* _Dataset records_:
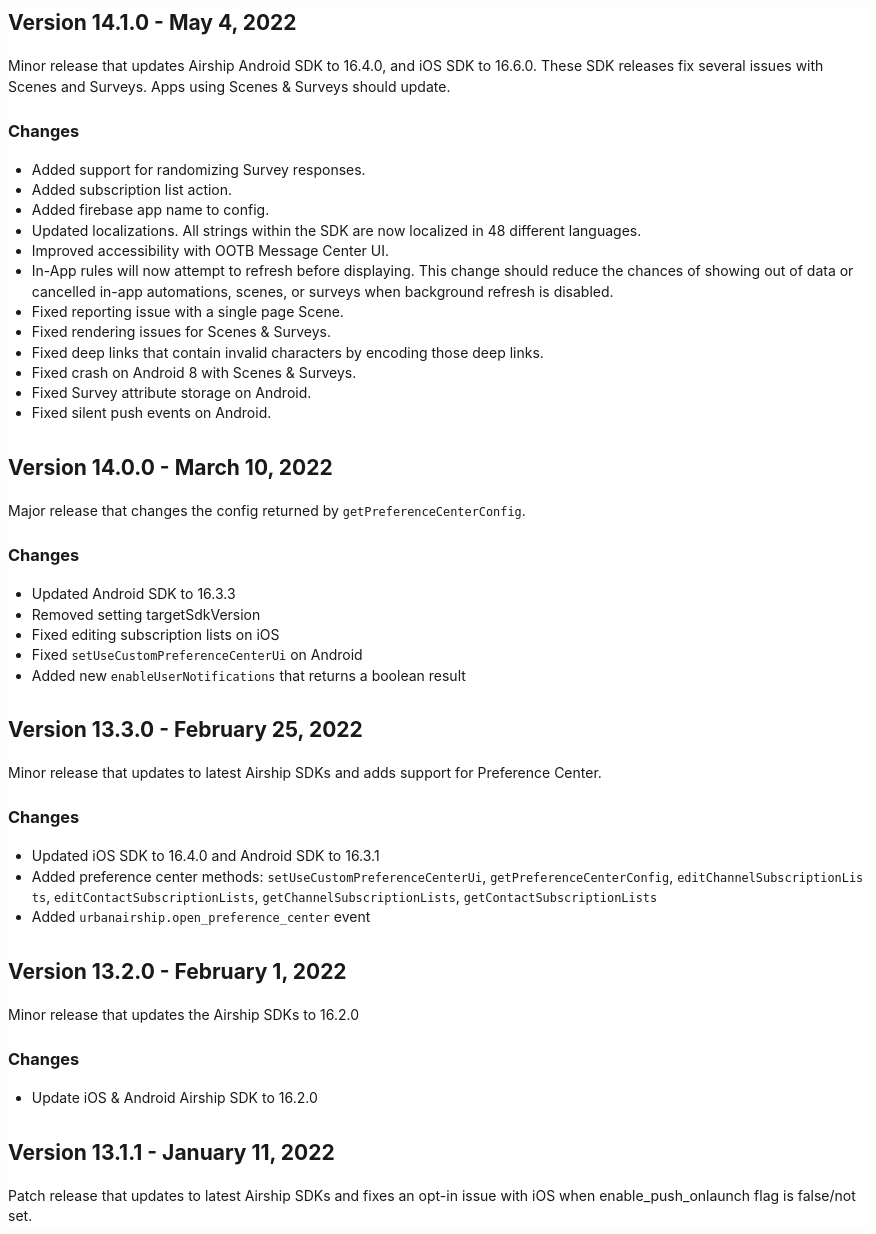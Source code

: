 ## Version 14.1.0 - May 4, 2022
Minor release that updates Airship Android SDK to 16.4.0, and iOS SDK to 16.6.0. These SDK releases fix several issues with Scenes and Surveys. Apps using Scenes & Surveys should update.

### Changes
- Added support for randomizing Survey responses.
- Added subscription list action.
- Added firebase app name to config.
- Updated localizations. All strings within the SDK are now localized in 48 different languages.
- Improved accessibility with OOTB Message Center UI.
- In-App rules will now attempt to refresh before displaying. This change should reduce the chances of showing out of data or cancelled in-app automations, scenes, or surveys when background refresh is disabled.
- Fixed reporting issue with a single page Scene.
- Fixed rendering issues for Scenes & Surveys.
- Fixed deep links that contain invalid characters by encoding those deep links.
- Fixed crash on Android 8 with Scenes & Surveys.
- Fixed Survey attribute storage on Android.
- Fixed silent push events on Android.


## Version 14.0.0 - March 10, 2022
Major release that changes the config returned by `getPreferenceCenterConfig`.

### Changes
- Updated Android SDK to 16.3.3
- Removed setting targetSdkVersion
- Fixed editing subscription lists on iOS
- Fixed `setUseCustomPreferenceCenterUi` on Android
- Added new `enableUserNotifications` that returns a boolean result

## Version 13.3.0 - February 25, 2022
Minor release that updates to latest Airship SDKs and adds support for Preference Center.

### Changes
- Updated iOS SDK to 16.4.0 and Android SDK to 16.3.1
- Added preference center methods: `setUseCustomPreferenceCenterUi`, `getPreferenceCenterConfig`, `editChannelSubscriptionLists`, `editContactSubscriptionLists`, `getChannelSubscriptionLists`, `getContactSubscriptionLists`
- Added `urbanairship.open_preference_center` event

## Version 13.2.0 - February 1, 2022
Minor release that updates the Airship SDKs to 16.2.0

### Changes
- Update iOS & Android Airship SDK to 16.2.0

## Version 13.1.1 - January 11, 2022
Patch release that updates to latest Airship SDKs and fixes an opt-in issue
with iOS when enable_push_onlaunch flag is false/not set.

* _What is expected_: Look through the records above and please copy every line in which the string "Minor" occurs.

* _Task result_:
Minor release that updates Airship Android SDK to 16.4.0, and iOS SDK to 16.6.0. These SDK releases fix several issues with Scenes and Surveys. Apps using Scenes & Surveys should update.
Minor release that updates to latest Airship SDKs and adds support for Preference Center.
Minor release that updates the Airship SDKs to 16.2.0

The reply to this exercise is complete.